__Dataset records__:
Segment Open

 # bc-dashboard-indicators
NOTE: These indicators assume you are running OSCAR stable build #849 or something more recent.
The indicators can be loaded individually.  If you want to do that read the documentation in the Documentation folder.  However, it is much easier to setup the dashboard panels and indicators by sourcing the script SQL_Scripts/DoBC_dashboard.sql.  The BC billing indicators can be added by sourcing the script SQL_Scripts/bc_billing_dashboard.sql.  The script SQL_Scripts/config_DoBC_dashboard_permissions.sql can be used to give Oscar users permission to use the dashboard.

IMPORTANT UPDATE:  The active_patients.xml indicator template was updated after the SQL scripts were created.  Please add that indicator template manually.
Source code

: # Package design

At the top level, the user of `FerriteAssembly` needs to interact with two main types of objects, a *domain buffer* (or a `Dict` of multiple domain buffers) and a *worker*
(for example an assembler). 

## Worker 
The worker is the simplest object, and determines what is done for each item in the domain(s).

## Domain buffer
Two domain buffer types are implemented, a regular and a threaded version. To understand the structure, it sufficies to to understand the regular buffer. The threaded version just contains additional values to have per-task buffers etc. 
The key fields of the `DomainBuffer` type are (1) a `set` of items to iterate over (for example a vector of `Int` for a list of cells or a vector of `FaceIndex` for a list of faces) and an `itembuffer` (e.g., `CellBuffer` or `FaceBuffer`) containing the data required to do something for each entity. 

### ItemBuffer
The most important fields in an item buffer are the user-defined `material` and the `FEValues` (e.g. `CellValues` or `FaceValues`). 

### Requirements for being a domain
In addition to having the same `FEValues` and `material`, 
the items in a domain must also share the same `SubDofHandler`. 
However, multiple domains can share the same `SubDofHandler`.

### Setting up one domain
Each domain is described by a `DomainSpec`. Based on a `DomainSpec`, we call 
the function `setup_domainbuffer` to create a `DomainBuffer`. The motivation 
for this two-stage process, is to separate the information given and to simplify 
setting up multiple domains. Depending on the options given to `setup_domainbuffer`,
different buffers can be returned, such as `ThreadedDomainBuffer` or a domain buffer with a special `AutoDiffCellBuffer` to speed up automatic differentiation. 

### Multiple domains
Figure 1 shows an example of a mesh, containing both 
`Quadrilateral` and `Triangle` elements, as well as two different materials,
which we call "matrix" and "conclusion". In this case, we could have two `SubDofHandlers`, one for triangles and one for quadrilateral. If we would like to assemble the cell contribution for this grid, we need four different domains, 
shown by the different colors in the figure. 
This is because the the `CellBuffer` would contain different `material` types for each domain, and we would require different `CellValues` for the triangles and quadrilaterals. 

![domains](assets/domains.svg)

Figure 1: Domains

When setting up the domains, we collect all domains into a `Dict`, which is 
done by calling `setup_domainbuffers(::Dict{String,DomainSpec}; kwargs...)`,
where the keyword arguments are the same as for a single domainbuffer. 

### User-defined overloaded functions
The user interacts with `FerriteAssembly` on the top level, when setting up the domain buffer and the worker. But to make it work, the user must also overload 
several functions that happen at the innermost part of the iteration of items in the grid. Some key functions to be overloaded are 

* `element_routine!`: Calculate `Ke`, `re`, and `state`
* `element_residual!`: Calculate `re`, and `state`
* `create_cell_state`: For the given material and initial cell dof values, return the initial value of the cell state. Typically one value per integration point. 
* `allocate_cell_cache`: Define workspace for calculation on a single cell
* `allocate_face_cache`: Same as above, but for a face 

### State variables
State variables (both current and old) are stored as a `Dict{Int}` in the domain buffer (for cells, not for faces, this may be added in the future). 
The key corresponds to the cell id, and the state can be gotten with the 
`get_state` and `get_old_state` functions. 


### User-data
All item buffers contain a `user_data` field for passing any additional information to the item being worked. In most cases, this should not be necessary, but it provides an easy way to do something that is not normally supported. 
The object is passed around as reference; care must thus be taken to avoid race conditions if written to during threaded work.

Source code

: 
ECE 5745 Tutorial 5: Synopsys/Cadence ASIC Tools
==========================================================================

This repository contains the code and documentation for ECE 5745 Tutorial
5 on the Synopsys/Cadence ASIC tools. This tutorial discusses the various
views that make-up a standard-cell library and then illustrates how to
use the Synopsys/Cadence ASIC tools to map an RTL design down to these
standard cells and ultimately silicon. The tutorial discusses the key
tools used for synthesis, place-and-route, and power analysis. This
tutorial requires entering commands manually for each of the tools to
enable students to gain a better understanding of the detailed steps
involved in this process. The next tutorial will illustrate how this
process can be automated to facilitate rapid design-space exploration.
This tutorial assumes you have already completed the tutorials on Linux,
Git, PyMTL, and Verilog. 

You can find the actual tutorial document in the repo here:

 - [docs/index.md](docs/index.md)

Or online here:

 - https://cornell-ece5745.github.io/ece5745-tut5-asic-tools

Segment Closed

__INSTRUCTIONS FOR THE TASK__: Could you output, exactly and with nothing else, the lines from the start of the records through the line containing "The indicators can"?

__EXERCISE OUTPUT__:
 # bc-dashboard-indicators
NOTE: These indicators assume you are running OSCAR stable build #849 or something more recent.
The indicators can be loaded individually.  If you want to do that read the documentation in the Documentation folder.  However, it is much easier to setup the dashboard panels and indicators by sourcing the script SQL_Scripts/DoBC_dashboard.sql.  The BC billing indicators can be added by sourcing the script SQL_Scripts/bc_billing_dashboard.sql.  The script SQL_Scripts/config_DoBC_dashboard_permissions.sql can be used to give Oscar users permission to use the dashboard.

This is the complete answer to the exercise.